-
DATA=SAS-data-set
-
names the SAS-data-set to be analyzed by PROC SURVEYFREQ. If you omit the DATA= option, the procedure uses the most recently created SAS data set.
-
MISSING
-
treats missing values as a valid (nonmissing) category for all categorical variables, which include TABLES
, STRATA
, and CLUSTER
variables.
By default, if you do not specify the MISSING option, an observation is excluded from the analysis if it has a missing value
for any STRATA
or CLUSTER
variable. Additionally, PROC SURVEYFREQ excludes an observation from a frequency or crosstabulation table if that observation
has a missing value for any of the variables in the table request, unless you specify the MISSING option. For more information,
see the section Missing Values.
-
NOMCAR
-
includes observations with missing values of TABLES
variables in the variance computation as not missing completely at random (NOMCAR) for Taylor series variance estimation. When you specify the NOMCAR option, PROC SURVEYFREQ computes variance estimates
by analyzing the nonmissing values as a domain (subpopulation), where the entire population includes both nonmissing and missing
domains. For more information, see the section Missing Values.
By default, PROC SURVEYFREQ completely excludes an observation from a frequency or crosstabulation table (and the corresponding
variance computations) if that observation has a missing value for any of the variables in the table request, unless you specify
the MISSING
option. The NOMCAR option has no effect when you specify the MISSING option, which treats missing values as a valid nonmissing
level.
The NOMCAR option applies only to Taylor series variance estimation. The replication methods, which you can request by specifying
the VARMETHOD=BRR
and VARMETHOD=JACKKNIFE
options, do not use the NOMCAR option.
-
NOSUMMARY
-
suppresses the display of the "Data Summary" table, which PROC SURVEYFREQ produces by default. For information about this
table, see the section Data Summary Table.
-
ORDER=DATA | FORMATTED | FREQ | INTERNAL
-
specifies the order of the variable levels in the frequency and crosstabulation tables, which you request in the TABLES
statement. The ORDER= option also controls the order of the STRATA
variable levels in the "Stratum Information" table.
The ORDER= option can take the following values:
ORDER=
|
Levels Ordered By
|
DATA
|
Order of appearance in the input data set
|
FORMATTED
|
External formatted value, except for numeric variables with no explicit format, which are sorted by their unformatted (internal)
value
|
FREQ
|
Descending frequency count; levels with the most observations come first in the order
|
INTERNAL
|
Unformatted value
|
By default, ORDER=INTERNAL. The FORMATTED and INTERNAL orders are machine-dependent. The frequency count used by ORDER=FREQ
is the nonweighted frequency (sample size), rather than the weighted frequency.

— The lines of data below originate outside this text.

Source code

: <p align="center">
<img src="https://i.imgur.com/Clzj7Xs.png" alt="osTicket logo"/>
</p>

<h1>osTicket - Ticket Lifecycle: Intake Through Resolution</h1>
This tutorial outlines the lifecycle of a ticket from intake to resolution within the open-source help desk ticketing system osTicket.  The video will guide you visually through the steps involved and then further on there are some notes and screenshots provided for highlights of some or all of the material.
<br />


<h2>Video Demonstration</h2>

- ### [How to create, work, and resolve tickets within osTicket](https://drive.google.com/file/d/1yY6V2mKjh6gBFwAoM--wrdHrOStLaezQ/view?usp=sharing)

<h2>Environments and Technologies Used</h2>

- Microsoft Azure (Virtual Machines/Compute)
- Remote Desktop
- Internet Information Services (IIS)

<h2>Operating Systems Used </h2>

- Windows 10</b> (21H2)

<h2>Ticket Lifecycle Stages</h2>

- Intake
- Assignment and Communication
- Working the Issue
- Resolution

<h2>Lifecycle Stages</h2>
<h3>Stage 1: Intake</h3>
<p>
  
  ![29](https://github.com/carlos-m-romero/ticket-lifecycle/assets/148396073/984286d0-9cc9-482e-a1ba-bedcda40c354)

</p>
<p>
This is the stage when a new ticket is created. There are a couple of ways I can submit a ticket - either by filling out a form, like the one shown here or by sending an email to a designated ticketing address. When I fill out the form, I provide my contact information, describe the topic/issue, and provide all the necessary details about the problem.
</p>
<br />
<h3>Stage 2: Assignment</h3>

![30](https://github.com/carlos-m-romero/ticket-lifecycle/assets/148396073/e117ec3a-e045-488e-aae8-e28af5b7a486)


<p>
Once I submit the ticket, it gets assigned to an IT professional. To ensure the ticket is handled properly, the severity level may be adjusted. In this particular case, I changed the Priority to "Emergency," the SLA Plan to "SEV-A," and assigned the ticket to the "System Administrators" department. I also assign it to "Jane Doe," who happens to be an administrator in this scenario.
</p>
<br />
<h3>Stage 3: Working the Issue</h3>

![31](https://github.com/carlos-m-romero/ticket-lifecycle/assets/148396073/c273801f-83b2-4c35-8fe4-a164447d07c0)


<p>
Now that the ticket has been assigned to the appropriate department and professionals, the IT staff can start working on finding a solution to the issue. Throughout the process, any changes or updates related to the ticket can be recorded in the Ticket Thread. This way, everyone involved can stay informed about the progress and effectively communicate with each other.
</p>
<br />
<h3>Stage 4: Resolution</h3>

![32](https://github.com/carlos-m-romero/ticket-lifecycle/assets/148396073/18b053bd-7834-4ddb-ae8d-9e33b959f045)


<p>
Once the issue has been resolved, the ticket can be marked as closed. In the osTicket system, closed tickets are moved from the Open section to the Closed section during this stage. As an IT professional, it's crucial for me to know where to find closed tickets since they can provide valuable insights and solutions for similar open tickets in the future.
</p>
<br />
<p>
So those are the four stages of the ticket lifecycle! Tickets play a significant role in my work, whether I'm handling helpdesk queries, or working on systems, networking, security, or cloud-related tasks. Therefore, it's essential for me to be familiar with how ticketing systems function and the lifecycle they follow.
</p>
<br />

For more information about sort order, see the chapter on the SORT procedure in the
Base SAS Procedures Guide and the discussion of BY-group processing in
SAS Language Reference: Concepts.
-
PAGE
-
displays only one table per page. Otherwise, PROC SURVEYFREQ displays multiple tables per page as space permits.
-
RATE=value | SAS-data-set
R=value | SAS-data-set
-
specifies the sampling rate, which PROC SURVEYFREQ uses to compute a finite population correction for Taylor series variance estimation. You can provide a single sampling rate value, or you can provide stratum sampling rates by specifying a SAS-data-set.
If your sample design has multiple stages, you should specify the first-stage sampling rate, which is the ratio of the number of primary sampling units (PSUs) in the sample to the total number of PSUs in the population.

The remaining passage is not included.